Yes, I'm a researcher and a physician, but I'm also a mother. Since I live in the United States, you can probably guess what my birth experience was like. Maybe you've heard me on the news saying that moms shouldn't feel guilty. I've been there. So take that guilt and turn it inside out, and do something positive so that other moms don't have to go through what you did. We all deserve better.

A Peaceful Revolution is a blog about innovative ideas to strengthen America's families through public policies, business practices, and cultural change. Done in collaboration with MomsRising.org, read a new post here each week. Submission inquiries to Nanette@MomsRising.org.

Tuesday, March 23, 2010

Get Shredded

Auntie Debbie convinced me to do 30 day shred with her long distance. I convinced a few of my mom group friends, and now I'm letting you know, dear reader, in case you want in on the action.

I started yesterday, weighed myself today and I'm going to have T.J. help me take my measurements tonight for comparison in 30 days. In an ironic twist of fate, my weight is less than it's been in several years. That's usually not the time that I start exercising!

On that note, I may breastfeed forever, because I eat like a horse but I'm still losing weight. I thought that was a bunch of hooey for a long time, but it turns out that it just takes a while! It took me about 9-10 months to get to my pre-pregnancy weight, and I'm pretty much at my "goal" weight now, though I'm sure that's because all my muscle turned to fat over the last few years of slacking off. Yet another reason to nurse one year and beyond!

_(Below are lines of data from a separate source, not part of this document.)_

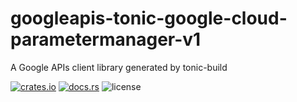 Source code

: # googleapis-tonic-google-cloud-parametermanager-v1

A Google APIs client library generated by tonic-build

[![crates.io](https://img.shields.io/crates/v/googleapis-tonic-google-cloud-parametermanager-v1)](https://crates.io/crates/googleapis-tonic-google-cloud-parametermanager-v1)
[![docs.rs](https://img.shields.io/docsrs/googleapis-tonic-google-cloud-parametermanager-v1)](https://docs.rs/googleapis-tonic-google-cloud-parametermanager-v1)
![license](https://img.shields.io/crates/l/googleapis-tonic-google-cloud-parametermanager-v1)
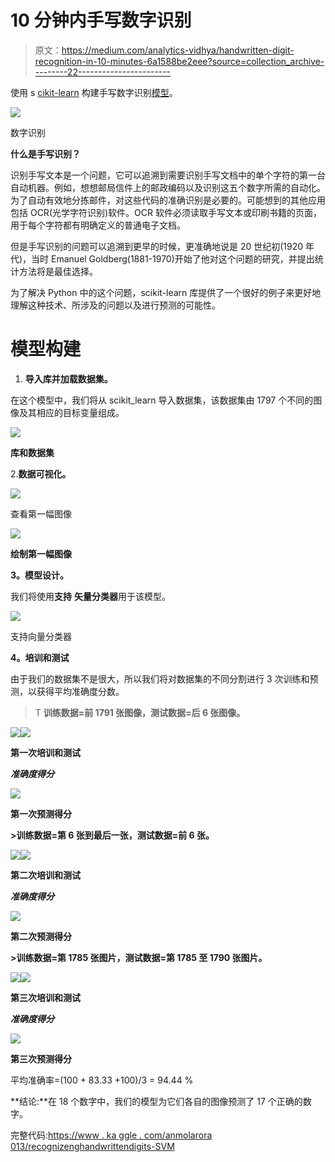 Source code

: # 10 分钟内手写数字识别

> 原文：<https://medium.com/analytics-vidhya/handwritten-digit-recognition-in-10-minutes-6a1588be2eee?source=collection_archive---------22----------------------->

使用 s [cikit-learn](https://scikit-learn.org/) 构建手写数字识别[模型](https://www.kaggle.com/anmolarora013/recognizinghandwrittendigits-svm)。

![](img/578a7576e2e274cf243aba0c614cf7f9.png)

数字识别

**什么是手写识别？**

识别手写文本是一个问题，它可以追溯到需要识别手写文档中的单个字符的第一台自动机器。例如，想想邮局信件上的邮政编码以及识别这五个数字所需的自动化。为了自动有效地分拣邮件，对这些代码的准确识别是必要的。可能想到的其他应用包括 OCR(光学字符识别)软件。OCR 软件必须读取手写文本或印刷书籍的页面，用于每个字符都有明确定义的普通电子文档。

但是手写识别的问题可以追溯到更早的时候，更准确地说是 20 世纪初(1920 年代)，当时 Emanuel Goldberg(1881-1970)开始了他对这个问题的研究，并提出统计方法将是最佳选择。

为了解决 Python 中的这个问题，scikit-learn 库提供了一个很好的例子来更好地理解这种技术、所涉及的问题以及进行预测的可能性。

# **模型构建**

1.  **导入库并加载数据集。**

在这个模型中，我们将从 scikit_learn 导入数据集，该数据集由 1797 个不同的图像及其相应的目标变量组成。

![](img/7d4a2104da1d98da59789fd72d6f0481.png)

**库和数据集**

2.**数据可视化。**

![](img/f1a2b36c6a7f959a64286c47fbb68211.png)

查看第一幅图像

![](img/d884bdadd2898482bd095e661b5b8f59.png)

**绘制第一幅图像**

**3。模型设计。**

我们将使用**支持** **矢量分类器**用于该模型。

![](img/c2d5a70f44983b9d1e1305b6d80a4ec2.png)

支持向量分类器

**4。培训和测试**

由于我们的数据集不是很大，所以我们将对数据集的不同分割进行 3 次训练和预测，以获得平均准确度分数。

> T **训练数据=前 1791 张图像，测试数据=后 6 张图像。**

![](img/faa5d9e5f60950d7a541c297f3bd53f1.png)![](img/f2f0deb1159e1fbf5d5c1a8f0ccb4efd.png)

**第一次培训和测试**

***准确度得分***

![](img/84928206d663836b6dee59a03bae4a05.png)

**第一次预测得分**

**>训练数据=第 6 张到最后一张，测试数据=前 6 张。**

![](img/ee8d831dcc32134f585095198f53451e.png)![](img/a6fe264e4ce37ed9108a0a7f3f71ab0a.png)

**第二次培训和测试**

***准确度得分***

![](img/462052c95bb43341c97472109abaf1c9.png)

**第二次预测得分**

**>训练数据=第 1785 张图片，测试数据=第 1785 至 1790 张图片。**

![](img/6a09719deb0f78b804a75396e140d429.png)![](img/eb22b69a342135b309e46aaaf5dfd74a.png)

**第三次培训和测试**

***准确度得分***

![](img/5c1926772430026aab61d4959e6df70b.png)

**第三次预测得分**

平均准确率=(100 + 83.33 +100)/3 = 94.44 %

**结论:**在 18 个数字中，我们的模型为它们各自的图像预测了 17 个正确的数字。

完整代码:[https://www . ka ggle . com/anmolarora 013/recognizenghandwrittendigits-SVM](https://www.kaggle.com/anmolarora013/recognizinghandwrittendigits-svm) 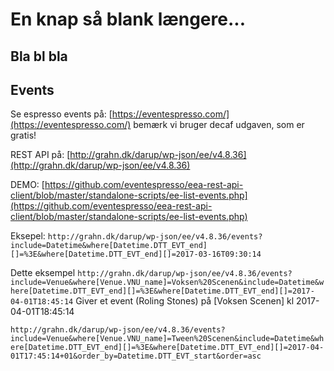 # En knap så blank længere...

## Bla bl bla


## Events

Se espresso events på: [https://eventespresso.com/](https://eventespresso.com/) bemærk vi bruger decaf udgaven, som er gratis!

REST API på: [http://grahn.dk/darup/wp-json/ee/v4.8.36](http://grahn.dk/darup/wp-json/ee/v4.8.36)

DEMO: [https://github.com/eventespresso/eea-rest-api-client/blob/master/standalone-scripts/ee-list-events.php](https://github.com/eventespresso/eea-rest-api-client/blob/master/standalone-scripts/ee-list-events.php)

Eksepel: `http://grahn.dk/darup/wp-json/ee/v4.8.36/events?include=Datetime&where[Datetime.DTT_EVT_end][]=%3E&where[Datetime.DTT_EVT_end][]=2017-03-16T09:30:14`

Dette eksempel
`http://grahn.dk/darup/wp-json/ee/v4.8.36/events?include=Venue&where[Venue.VNU_name]=Voksen%20Scenen&include=Datetime&where[Datetime.DTT_EVT_end][]=%3E&where[Datetime.DTT_EVT_end][]=2017-04-01T18:45:14`
Giver et event (Roling Stones) på [Voksen Scenen] kl 2017-04-01T18:45:14


`http://grahn.dk/darup/wp-json/ee/v4.8.36/events?include=Venue&where[Venue.VNU_name]=Tween%20Scenen&include=Datetime&where[Datetime.DTT_EVT_end][]=%3E&where[Datetime.DTT_EVT_end][]=2017-04-01T17:45:14+01&order_by=Datetime.DTT_EVT_start&order=asc`
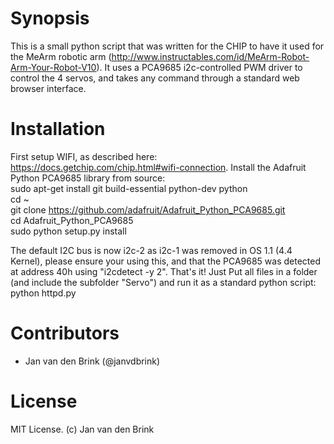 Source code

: <h1>Synopsis</h1>

This is a small python script that was written for the CHIP to have it used for the MeArm robotic arm (http://www.instructables.com/id/MeArm-Robot-Arm-Your-Robot-V10). It uses a PCA9685 i2c-controlled PWM driver to control the 4 servos, and takes any command through a standard web browser interface. 


<h1>Installation</h1>

First setup WIFI, as described here: https://docs.getchip.com/chip.html#wifi-connection. Install the Adafruit Python PCA9685 library from source:<br />
    sudo apt-get install git build-essential python-dev python<br />
    cd ~<br />
    git clone https://github.com/adafruit/Adafruit_Python_PCA9685.git <br />
    cd Adafruit_Python_PCA9685 <br />
    sudo python setup.py install <br />

The default I2C bus is now i2c-2 as i2c-1 was removed in OS 1.1 (4.4 Kernel), please ensure your using this, and that the PCA9685 was detected at address 40h using "i2cdetect -y 2". That's it! Just Put all files in a folder (and include the subfolder "Servo") and run it as a standard python script:
    python httpd.py

    
<h1>Contributors</h1>

- Jan van den Brink (@janvdbrink)

<h1>License</h1>

MIT License. (c) Jan van den Brink
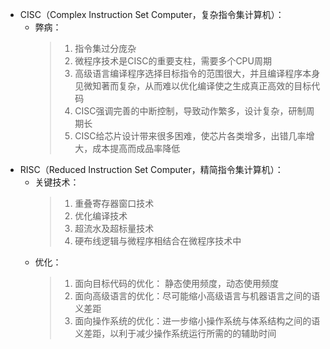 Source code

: - CISC（Complex Instruction Set Computer，复杂指令集计算机）：
	- 弊病：
	  > 1. 指令集过分庞杂
	  > 2. 微程序技术是CISC的重要支柱，需要多个CPU周期
	  > 3. 高级语言编译程序选择目标指令的范围很大，并且编译程序本身见微知著而复杂，从而难以优化编译使之生成真正高效的目标代码
	  > 4. CISC强调完善的中断控制，导致动作繁多，设计复杂，研制周期长
	  > 5. CISC给芯片设计带来很多困难，使芯片各类增多，出错几率增大，成本提高而成品率降低
- RISC（Reduced Instruction Set Computer，精简指令集计算机）：
	- 关键技术：
	  > 1. 重叠寄存器窗口技术
	  > 2. 优化编译技术
	  > 3. 超流水及超标量技术
	  > 4. 硬布线逻辑与微程序相结合在微程序技术中
	- 优化：
	  > 1. 面向目标代码的优化： 静态使用频度，动态使用频度
	  > 2. 面向高级语言的优化：尽可能缩小高级语言与机器语言之间的语义差距
	  > 3. 面向操作系统的优化：进一步缩小操作系统与体系结构之间的语义差距，以利于减少操作系统运行所需的的辅助时间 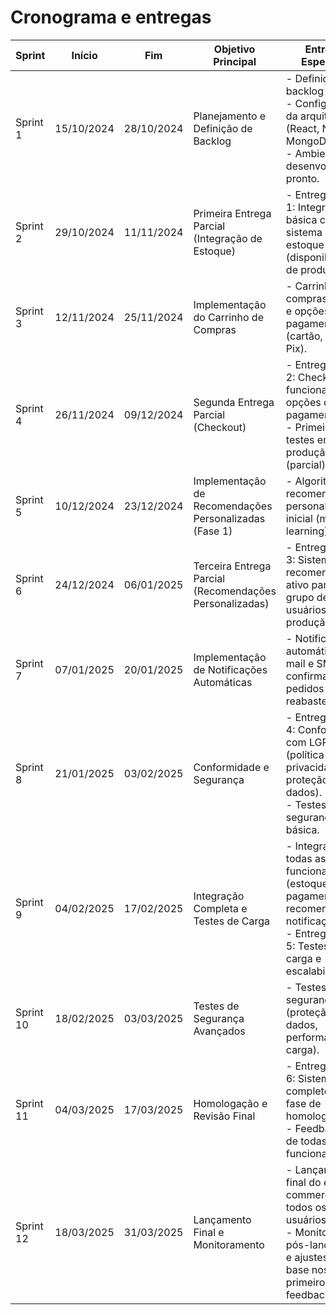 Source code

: # Cronograma e entregas

| Sprint   | Início     | Fim       | Objetivo Principal                               | Entregas Esperadas                                                                                           | Validação do Cliente                                                      |
|----------|------------|-----------|---------------------------------------------------|--------------------------------------------------------------------------------------------------------------|---------------------------------------------------------------------------|
| Sprint 1 | 15/10/2024 | 28/10/2024 | Planejamento e Definição de Backlog               | - Definição do backlog inicial. <br> - Configuração da arquitetura (React, Node.js, MongoDB). <br> - Ambiente de desenvolvimento pronto. | Revisão do backlog e confirmação de prioridades.                          |
| Sprint 2 | 29/10/2024 | 11/11/2024 | Primeira Entrega Parcial (Integração de Estoque)  | - Entrega Parcial 1: Integração básica com o sistema de estoque (disponibilidade de produtos).               | Validação da sincronização de estoque e navegação inicial.                |
| Sprint 3 | 12/11/2024 | 25/11/2024 | Implementação do Carrinho de Compras              | - Carrinho de compras básico e opções de pagamento (cartão, boleto, Pix).                                    | Feedback sobre o fluxo de compra e ajustes na interface.                  |
| Sprint 4 | 26/11/2024 | 09/12/2024 | Segunda Entrega Parcial (Checkout)                | - Entrega Parcial 2: Checkout funcional com opções de pagamento. <br> - Primeiros testes em produção (parcial). | Validação do checkout e feedback dos primeiros usuários reais.            |
| Sprint 5 | 10/12/2024 | 23/12/2024 | Implementação de Recomendações Personalizadas (Fase 1) | - Algoritmo de recomendações personalizadas inicial (machine learning).                                     | Feedback sobre a interface de recomendações.                              |
| Sprint 6 | 24/12/2024 | 06/01/2025 | Terceira Entrega Parcial (Recomendações Personalizadas) | - Entrega Parcial 3: Sistema de recomendações ativo para um grupo de usuários em produção.                | Validação das recomendações, ajustes baseados em feedbacks.               |
| Sprint 7 | 07/01/2025 | 20/01/2025 | Implementação de Notificações Automáticas         | - Notificações automáticas (e-mail e SMS) para confirmação de pedidos e reabastecimento.                     | Validação das notificações automáticas (com grupo de usuários reais).     |
| Sprint 8 | 21/01/2025 | 03/02/2025 | Conformidade e Segurança                          | - Entrega Parcial 4: Conformidade com LGPD (política de privacidade, proteção de dados). <br> - Testes de segurança básica. | Validação de conformidade e revisão da política de privacidade.           |
| Sprint 9 | 04/02/2025 | 17/02/2025 | Integração Completa e Testes de Carga             | - Integração de todas as funcionalidades (estoque, pagamento, recomendações, notificações). <br> - Entrega Parcial 5: Testes de carga e escalabilidade. | Validação do sistema integrado e feedback sobre desempenho.               |
| Sprint 10 | 18/02/2025 | 03/03/2025 | Testes de Segurança Avançados                     | - Testes de segurança (proteção de dados, performance sob carga).                                           | Validação de desempenho e segurança (testes com usuários internos).       |
| Sprint 11 | 04/03/2025 | 17/03/2025 | Homologação e Revisão Final                       | - Entrega Parcial 6: Sistema completo em fase de homologação. <br> - Feedback final de todas as funcionalidades. | Homologação pelo cliente e aprovação final.                               |
| Sprint 12 | 18/03/2025 | 31/03/2025 | Lançamento Final e Monitoramento                  | - Lançamento final do e-commerce para todos os usuários. <br> - Monitoramento pós-lançamento e ajustes com base nos primeiros feedbacks. | Feedback dos primeiros clientes reais e ajustes pós-lançamento.           | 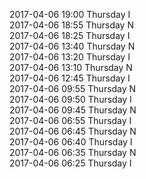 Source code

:2017-04-06 19:00 Thursday  I  
2017-04-06 18:55 Thursday  N  
2017-04-06 18:25 Thursday  I  
2017-04-06 13:40 Thursday  N  
2017-04-06 13:20 Thursday  I  
2017-04-06 13:10 Thursday  N  
2017-04-06 12:45 Thursday  I  
2017-04-06 09:55 Thursday  N  
2017-04-06 09:50 Thursday  I  
2017-04-06 09:45 Thursday  N  
2017-04-06 06:55 Thursday  I  
2017-04-06 06:45 Thursday  N  
2017-04-06 06:40 Thursday  I  
2017-04-06 06:35 Thursday  N  
2017-04-06 06:25 Thursday  I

Wednesday, February 17, 2010

You can't take it with you

My nipple, that is. Joseph has begun pulling away to go to sleep at night, but sometimes he isn't done nursing. Somehow he thinks that my breast will just go-go gadget while he rolls over onto his belly. Not happening, my little nursling. Not happening.

Amazingly, this is not as painful as it sounds. This is actually mostly a "sleep success" post, as he's beginning to go to sleep "on his own" periodically. By that I mean, while T.J. or I lie next to him patting his back to sooth him.

The end of the beginning, perhaps? Time will tell.

Sunday, January 10, 2010

101 Reasons to Breastfeed

A friend pointed me to this, and I thought it was great (even though I only got through like 20 or so before Joseph wanted to play with the computer).

If you need a few reasons, here are 101!

Wednesday, December 23, 2009

Diagnosis

Joseph and I have been sick for about 10 days now. He's definitely getting better, but I was getting worse. This morning I woke with (another) raging headache and my teeth were killing me! I wasn't sure whether to call the doctor or the dentist, but it turned out that I have a sinus infection. Apparently your sinuses can push on your gums when they stuff up.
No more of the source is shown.